How Liberal Companies are Bringing Blue State Mindsets to Red States
Amazon isn’t the only one fed up with New York’s ridiculous tax rates. Plenty of companies are packing their bags and looking for office space in states with more business-friendly policies. There’s just one problem: A lot of these top firms can’t stand the conservative laws that make their new homes so successful.
AllianceBernstein, another firm fleeing the Empire State’s stifling economy, just announced that it’s relocating its $70 million headquarters to Nashville. But before it moves, the CEO is warning Tennessee: It’s not a fan of religious liberty. And AllianceBernstein is proving it by fighting the state’s faith-based adoption bill.
“AB chose to move to Tennessee because we believe it is a welcoming state that is focused on growing jobs, incomes, and the tax base,” Chief Operating Officer Jim Gingrich said in a statement. But, “the bills being debated in the current session of the legislature send a clear message to certain constituencies that they are not welcome. Other states have tried to pass similar bills,” he claims, “and this has proven to be anti-growth, anti-job, and against the interests of the citizens of those states.”
Is that so? Because the last time financial experts checked, the most socially conservative states also happened to be the most prosperous. For years, places like North Carolina (No. 1), Texas (No. 3), and Georgia (No. 6) have topped Forbes’s Best States for Business list — despite high-profile campaigns for privacy, religious liberty, and life.
What these Liberal CEOs Don’t Understand
What these liberal CEOs don’t understand is that these favorable business climates only come from conservative legislators who understand that real freedom leads to economic growth. That’s why these red states are so enticing to companies, because their social values haven’t just built a foundation for workforce and family success — but thriving corporations, too.
The left loves to throw around this stale talking point that fighting for conservative values hurts states. Hardly! In the aftermath of the fiercest bathroom fight ever in North Carolina, nothing the liberals predicted came to pass. Even after a string of canceled concerts and celebrity boycotts, the Tar Heels are thriving. More than two years after the law, more businesses are moving to North Carolina than away from it.
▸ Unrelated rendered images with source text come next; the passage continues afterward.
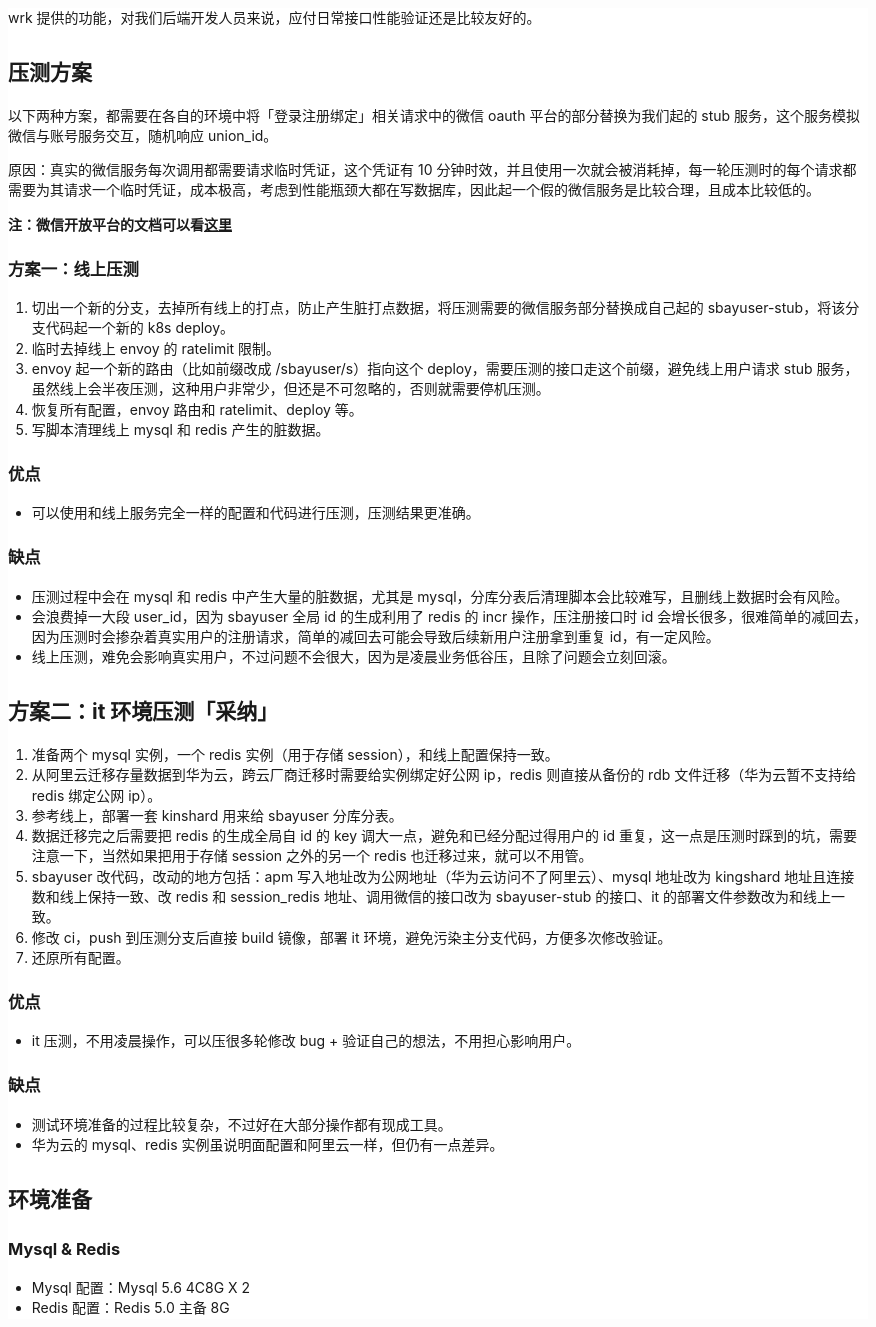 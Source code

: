 wrk 提供的功能，对我们后端开发人员来说，应付日常接口性能验证还是比较友好的。

## 压测方案
以下两种方案，都需要在各自的环境中将「登录注册绑定」相关请求中的微信 oauth 平台的部分替换为我们起的 stub 服务，这个服务模拟微信与账号服务交互，随机响应 union_id。

原因：真实的微信服务每次调用都需要请求临时凭证，这个凭证有 10 分钟时效，并且使用一次就会被消耗掉，每一轮压测时的每个请求都需要为其请求一个临时凭证，成本极高，考虑到性能瓶颈大都在写数据库，因此起一个假的微信服务是比较合理，且成本比较低的。

**注：微信开放平台的文档可以看[这里](https://developers.weixin.qq.com/doc/oplatform/Website_App/WeChat_Login/Authorized_Interface_Calling_UnionID.html)**

### 方案一：线上压测

1. 切出一个新的分支，去掉所有线上的打点，防止产生脏打点数据，将压测需要的微信服务部分替换成自己起的 sbayuser-stub，将该分支代码起一个新的 k8s deploy。
2. 临时去掉线上 envoy 的 ratelimit 限制。
3. envoy 起一个新的路由（比如前缀改成 /sbayuser/s）指向这个 deploy，需要压测的接口走这个前缀，避免线上用户请求 stub 服务，虽然线上会半夜压测，这种用户非常少，但还是不可忽略的，否则就需要停机压测。
4. 恢复所有配置，envoy 路由和 ratelimit、deploy 等。
5. 写脚本清理线上 mysql 和 redis 产生的脏数据。

### 优点

- 可以使用和线上服务完全一样的配置和代码进行压测，压测结果更准确。

### 缺点

- 压测过程中会在 mysql 和 redis 中产生大量的脏数据，尤其是 mysql，分库分表后清理脚本会比较难写，且删线上数据时会有风险。
- 会浪费掉一大段 user_id，因为 sbayuser 全局 id 的生成利用了 redis 的 incr 操作，压注册接口时 id 会增长很多，很难简单的减回去，因为压测时会掺杂着真实用户的注册请求，简单的减回去可能会导致后续新用户注册拿到重复 id，有一定风险。
- 线上压测，难免会影响真实用户，不过问题不会很大，因为是凌晨业务低谷压，且除了问题会立刻回滚。

## 方案二：it 环境压测「采纳」
1. 准备两个 mysql 实例，一个 redis 实例（用于存储 session），和线上配置保持一致。
2. 从阿里云迁移存量数据到华为云，跨云厂商迁移时需要给实例绑定好公网 ip，redis 则直接从备份的 rdb 文件迁移（华为云暂不支持给 redis 绑定公网 ip）。
3. 参考线上，部署一套 kinshard 用来给 sbayuser 分库分表。
4. 数据迁移完之后需要把 redis 的生成全局自 id 的 key 调大一点，避免和已经分配过得用户的 id 重复，这一点是压测时踩到的坑，需要注意一下，当然如果把用于存储 session 之外的另一个 redis 也迁移过来，就可以不用管。
5. sbayuser 改代码，改动的地方包括：apm 写入地址改为公网地址（华为云访问不了阿里云）、mysql 地址改为 kingshard 地址且连接数和线上保持一致、改 redis 和 session_redis 地址、调用微信的接口改为 sbayuser-stub 的接口、it 的部署文件参数改为和线上一致。
6. 修改 ci，push 到压测分支后直接 build 镜像，部署 it 环境，避免污染主分支代码，方便多次修改验证。
7. 还原所有配置。

### 优点
- it 压测，不用凌晨操作，可以压很多轮修改 bug + 验证自己的想法，不用担心影响用户。

### 缺点
- 测试环境准备的过程比较复杂，不过好在大部分操作都有现成工具。
- 华为云的 mysql、redis 实例虽说明面配置和阿里云一样，但仍有一点差异。

## 环境准备
### Mysql & Redis
- Mysql 配置：Mysql 5.6 4C8G X 2
- Redis 配置：Redis 5.0 主备 8G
“The outlook is also strong. Job growth and gross state product growth are expected to rank among the strongest in the country over the next five years,” Forbes points out. As for all of those people moving out of the state because it dared to protect women and children? “The population is growing twice as fast as the U.S. average … “
Why? Because in states where the social structure is better, you don’t need as much government interference. There’s less regulation, more freedom, and lower taxes in places like Tennessee (No. 13). But companies like AllianceBernstein can’t have it both ways.
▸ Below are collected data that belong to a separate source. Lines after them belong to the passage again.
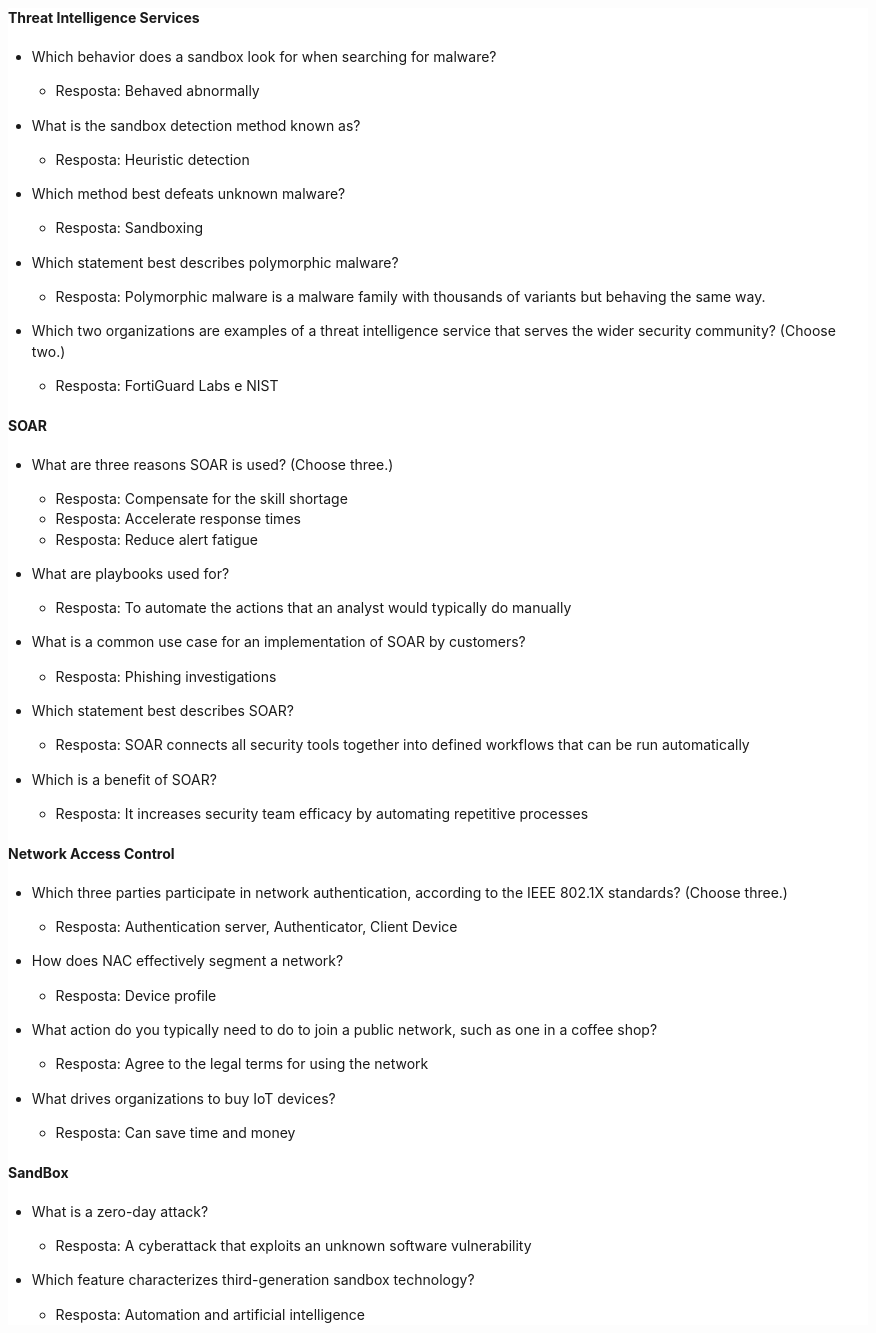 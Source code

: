 #### Threat Intelligence Services
- Which behavior does a sandbox look for when searching for malware?
    - Resposta: Behaved abnormally

- What is the sandbox detection method known as?
    - Resposta: Heuristic detection 

- Which method best defeats unknown malware?
    - Resposta: Sandboxing 

- Which statement best describes polymorphic malware?
    - Resposta: Polymorphic malware is a malware family with thousands of variants but behaving the same way. 

- Which two organizations are examples of a threat intelligence service that serves the wider security community? (Choose two.)
    - Resposta: FortiGuard Labs e NIST

#### SOAR
- What are three reasons SOAR is used? (Choose three.)
    - Resposta: Compensate for the skill shortage 
    - Resposta: Accelerate response times 
    - Resposta: Reduce alert fatigue 

- What are playbooks used for?
    - Resposta: To automate the actions that an analyst would typically do manually 

- What is a common use case for an implementation of SOAR by customers?
    - Resposta: Phishing investigations 

- Which statement best describes SOAR?
    - Resposta: SOAR connects all security tools together into defined workflows that can be run automatically 

- Which is a benefit of SOAR?
    - Resposta: It increases security team efficacy by automating repetitive processes 

#### Network Access Control
- Which three parties participate in network authentication, according to the IEEE 802.1X standards? (Choose three.)
    - Resposta: Authentication server, Authenticator, Client Device

- How does NAC effectively segment a network?
    - Resposta: Device profile 

- What action do you typically need to do to join a public network, such as one in a coffee shop?
    - Resposta: Agree to the legal terms for using the network 

- What drives organizations to buy IoT devices?
    - Resposta: Can save time and money 

#### SandBox
- What is a zero-day attack?
    - Resposta: A cyberattack that exploits an unknown software vulnerability 

- Which feature characterizes third-generation sandbox technology?
    - Resposta: Automation and artificial intelligence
Too many of these corporate refugees are relocating and trying to impose their extreme politics on their new homes. If conservative states want to keep their economies competitive, they need to make it clear. Businesses can either embrace the social structure that leads to growth and opportunity, or they can do what most Americans would prefer — and stay out of politics all together.
If CEOs don’t like those options, tell them to go back to the high-regulation, high-tax states from which they come.